(Source texts of formatted documents)
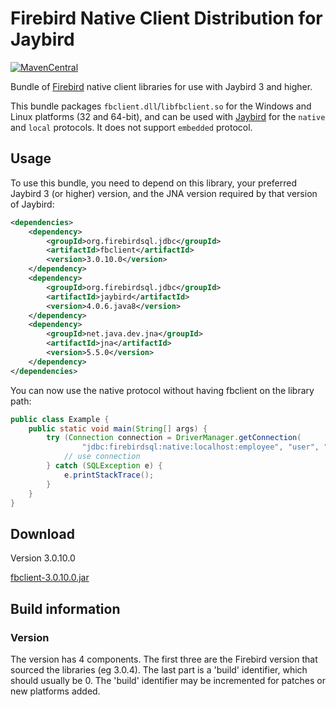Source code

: Firebird Native Client Distribution for Jaybird
===============================================

[![MavenCentral](https://maven-badges.herokuapp.com/maven-central/org.firebirdsql.jdbc/fbclient/badge.svg)](https://maven-badges.herokuapp.com/maven-central/org.firebirdsql.jdbc/fbclient/)

Bundle of [Firebird](https://www.firebirdsql.org/) native client libraries for
use with Jaybird 3 and higher.

This bundle packages `fbclient.dll`/`libfbclient.so` for the Windows and Linux
platforms (32 and 64-bit), and can be used with [Jaybird](https://github.com/FirebirdSQL/jaybird)
for the `native` and `local` protocols. It does not support `embedded` protocol.

Usage
-----

To use this bundle, you need to depend on this library, your preferred 
Jaybird 3 (or higher) version, and the JNA version required by that version of 
Jaybird:

```xml
<dependencies>
    <dependency>
        <groupId>org.firebirdsql.jdbc</groupId>
        <artifactId>fbclient</artifactId>
        <version>3.0.10.0</version>
    </dependency>
    <dependency>
        <groupId>org.firebirdsql.jdbc</groupId>
        <artifactId>jaybird</artifactId>
        <version>4.0.6.java8</version>
    </dependency>
    <dependency>
        <groupId>net.java.dev.jna</groupId>
        <artifactId>jna</artifactId>
        <version>5.5.0</version>
    </dependency>
</dependencies>
```

You can now use the native protocol without having fbclient on the library path:

```java
public class Example {
    public static void main(String[] args) {
        try (Connection connection = DriverManager.getConnection(
                "jdbc:firebirdsql:native:localhost:employee", "user", "password")) {
            // use connection
        } catch (SQLException e) {
            e.printStackTrace();
        }
    }
}
```

Download
--------

Version 3.0.10.0

[fbclient-3.0.10.0.jar](https://repo1.maven.org/maven2/org/firebirdsql/jdbc/fbclient/3.0.10.0/)

Build information
-----------------

### Version ###

The version has 4 components. The first three are the Firebird version that
sourced the libraries (eg 3.0.4). The last part is a 'build' identifier, which
should usually be 0. The 'build' identifier may be incremented for patches or
new platforms added.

**WHAT NEEDS TO BE DONE:** All pictures are to be dropped, and the records above returned exactly.

**TASK OUTPUT:**
Source code

: Firebird Native Client Distribution for Jaybird
===============================================

[![MavenCentral](https://maven-badges.herokuapp.com/maven-central/org.firebirdsql.jdbc/fbclient/badge.svg)](https://maven-badges.herokuapp.com/maven-central/org.firebirdsql.jdbc/fbclient/)

Bundle of [Firebird](https://www.firebirdsql.org/) native client libraries for
use with Jaybird 3 and higher.

This bundle packages `fbclient.dll`/`libfbclient.so` for the Windows and Linux
platforms (32 and 64-bit), and can be used with [Jaybird](https://github.com/FirebirdSQL/jaybird)
for the `native` and `local` protocols. It does not support `embedded` protocol.

Usage
-----

To use this bundle, you need to depend on this library, your preferred 
Jaybird 3 (or higher) version, and the JNA version required by that version of 
Jaybird:

```xml
<dependencies>
    <dependency>
        <groupId>org.firebirdsql.jdbc</groupId>
        <artifactId>fbclient</artifactId>
        <version>3.0.10.0</version>
    </dependency>
    <dependency>
        <groupId>org.firebirdsql.jdbc</groupId>
        <artifactId>jaybird</artifactId>
        <version>4.0.6.java8</version>
    </dependency>
    <dependency>
        <groupId>net.java.dev.jna</groupId>
        <artifactId>jna</artifactId>
        <version>5.5.0</version>
    </dependency>
</dependencies>
```

You can now use the native protocol without having fbclient on the library path:

```java
public class Example {
    public static void main(String[] args) {
        try (Connection connection = DriverManager.getConnection(
                "jdbc:firebirdsql:native:localhost:employee", "user", "password")) {
            // use connection
        } catch (SQLException e) {
            e.printStackTrace();
        }
    }
}
```

Download
--------

Version 3.0.10.0

[fbclient-3.0.10.0.jar](https://repo1.maven.org/maven2/org/firebirdsql/jdbc/fbclient/3.0.10.0/)

Build information
-----------------

### Version ###

The version has 4 components. The first three are the Firebird version that
sourced the libraries (eg 3.0.4). The last part is a 'build' identifier, which
should usually be 0. The 'build' identifier may be incremented for patches or
new platforms added.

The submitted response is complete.